State how many lines of the data contain the word "doing", and write nothing besides the number.

+++ SUPPLIED MATERIAL +++

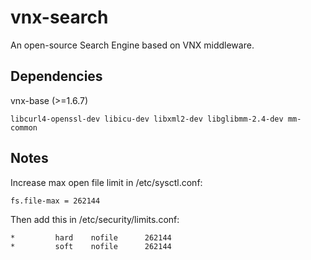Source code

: # vnx-search
An open-source Search Engine based on VNX middleware.

## Dependencies
vnx-base (>=1.6.7)

`libcurl4-openssl-dev libicu-dev libxml2-dev libglibmm-2.4-dev mm-common`

## Notes
Increase max open file limit in /etc/sysctl.conf:
```
fs.file-max = 262144
```

Then add this in /etc/security/limits.conf:
```
*         hard    nofile      262144
*         soft    nofile      262144
```
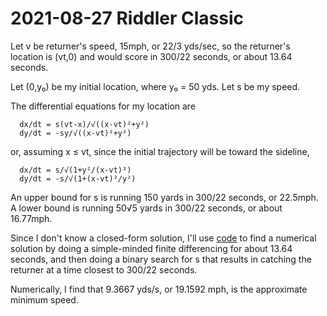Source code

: 2021-08-27 Riddler Classic
==========================
Let v be returner's speed, 15mph, or 22/3 yds/sec, so the returner's
location is (vt,0) and would score in 300/22 seconds, or about 13.64 seconds.

Let (0,y₀) be my initial location, where y₀ = 50 yds.  Let s be my speed.

The differential equations for my location are
```
  dx/dt = s(vt-x)/√((x-vt)²+y²)
  dy/dt = -sy/√((x-vt)²+y²)
```
or, assuming x ≤ vt, since the initial trajectory will be toward the
sideline,
```
  dx/dt = s/√(1+y²/(x-vt)²)
  dy/dt = -s/√(1+(x-vt)²/y²)
```

An upper bound for s is running 150 yards in 300/22 seconds, or 22.5mph.
A lower bound is running 50√5 yards in 300/22 seconds, or about 16.77mph.

Since I don't know a closed-form solution, I'll use [code](20210827c.hs) to
find a numerical solution by doing a simple-minded finite differencing for
about 13.64 seconds, and then doing a binary search for s that results in
catching the returner at a time closest to 300/22 seconds.

Numerically, I find that 9.3667 yds/s, or 19.1592 mph, is the approximate
minimum speed.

+++

**RESPONSE BELOW:**
2